Assigned task – What is needed is an exact copy of all the entries below.

Material for this task –
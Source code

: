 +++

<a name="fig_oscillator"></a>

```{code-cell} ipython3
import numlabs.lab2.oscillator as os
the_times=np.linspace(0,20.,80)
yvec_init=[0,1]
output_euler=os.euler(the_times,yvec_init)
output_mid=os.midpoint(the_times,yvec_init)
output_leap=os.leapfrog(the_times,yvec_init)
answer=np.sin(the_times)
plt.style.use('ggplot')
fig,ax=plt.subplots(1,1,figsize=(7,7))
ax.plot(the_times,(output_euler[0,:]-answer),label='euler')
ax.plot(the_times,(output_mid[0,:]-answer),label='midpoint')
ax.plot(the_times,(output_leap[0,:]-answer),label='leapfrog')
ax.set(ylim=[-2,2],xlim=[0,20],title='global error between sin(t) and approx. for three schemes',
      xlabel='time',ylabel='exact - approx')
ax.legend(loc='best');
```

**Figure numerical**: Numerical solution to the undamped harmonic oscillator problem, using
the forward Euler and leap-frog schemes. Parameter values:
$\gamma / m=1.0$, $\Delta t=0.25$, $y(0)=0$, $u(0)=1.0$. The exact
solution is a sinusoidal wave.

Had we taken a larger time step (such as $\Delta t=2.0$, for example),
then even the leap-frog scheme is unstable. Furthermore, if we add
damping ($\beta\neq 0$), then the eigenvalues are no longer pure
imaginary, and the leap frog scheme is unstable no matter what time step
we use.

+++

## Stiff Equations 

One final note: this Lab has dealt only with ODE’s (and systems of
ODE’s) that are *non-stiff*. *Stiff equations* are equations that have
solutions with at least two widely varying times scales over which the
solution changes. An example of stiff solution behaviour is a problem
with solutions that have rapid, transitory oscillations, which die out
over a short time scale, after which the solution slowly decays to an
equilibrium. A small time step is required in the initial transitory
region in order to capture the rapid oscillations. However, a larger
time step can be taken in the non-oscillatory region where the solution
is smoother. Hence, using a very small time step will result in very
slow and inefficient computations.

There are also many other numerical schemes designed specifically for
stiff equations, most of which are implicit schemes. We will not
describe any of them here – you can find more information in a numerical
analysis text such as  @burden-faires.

Answer box –
Source code

: +++

<a name="fig_oscillator"></a>

```{code-cell} ipython3
import numlabs.lab2.oscillator as os
the_times=np.linspace(0,20.,80)
yvec_init=[0,1]
output_euler=os.euler(the_times,yvec_init)
output_mid=os.midpoint(the_times,yvec_init)
output_leap=os.leapfrog(the_times,yvec_init)
answer=np.sin(the_times)
plt.style.use('ggplot')
fig,ax=plt.subplots(1,1,figsize=(7,7))
ax.plot(the_times,(output_euler[0,:]-answer),label='euler')
ax.plot(the_times,(output_mid[0,:]-answer),label='midpoint')
ax.plot(the_times,(output_leap[0,:]-answer),label='leapfrog')
ax.set(ylim=[-2,2],xlim=[0,20],title='global error between sin(t) and approx. for three schemes',
      xlabel='time',ylabel='exact - approx')
ax.legend(loc='best');
```

**Figure numerical**: Numerical solution to the undamped harmonic oscillator problem, using
the forward Euler and leap-frog schemes. Parameter values:
$\gamma / m=1.0$, $\Delta t=0.25$, $y(0)=0$, $u(0)=1.0$. The exact
solution is a sinusoidal wave.

Had we taken a larger time step (such as $\Delta t=2.0$, for example),
then even the leap-frog scheme is unstable. Furthermore, if we add
damping ($\beta\neq 0$), then the eigenvalues are no longer pure
imaginary, and the leap frog scheme is unstable no matter what time step
we use.

+++

## Stiff Equations 

One final note: this Lab has dealt only with ODE’s (and systems of
ODE’s) that are *non-stiff*. *Stiff equations* are equations that have
solutions with at least two widely varying times scales over which the
solution changes. An example of stiff solution behaviour is a problem
with solutions that have rapid, transitory oscillations, which die out
over a short time scale, after which the solution slowly decays to an
equilibrium. A small time step is required in the initial transitory
region in order to capture the rapid oscillations. However, a larger
time step can be taken in the non-oscillatory region where the solution
is smoother. Hence, using a very small time step will result in very
slow and inefficient computations.

There are also many other numerical schemes designed specifically for
stiff equations, most of which are implicit schemes. We will not
describe any of them here – you can find more information in a numerical
analysis text such as  @burden-faires.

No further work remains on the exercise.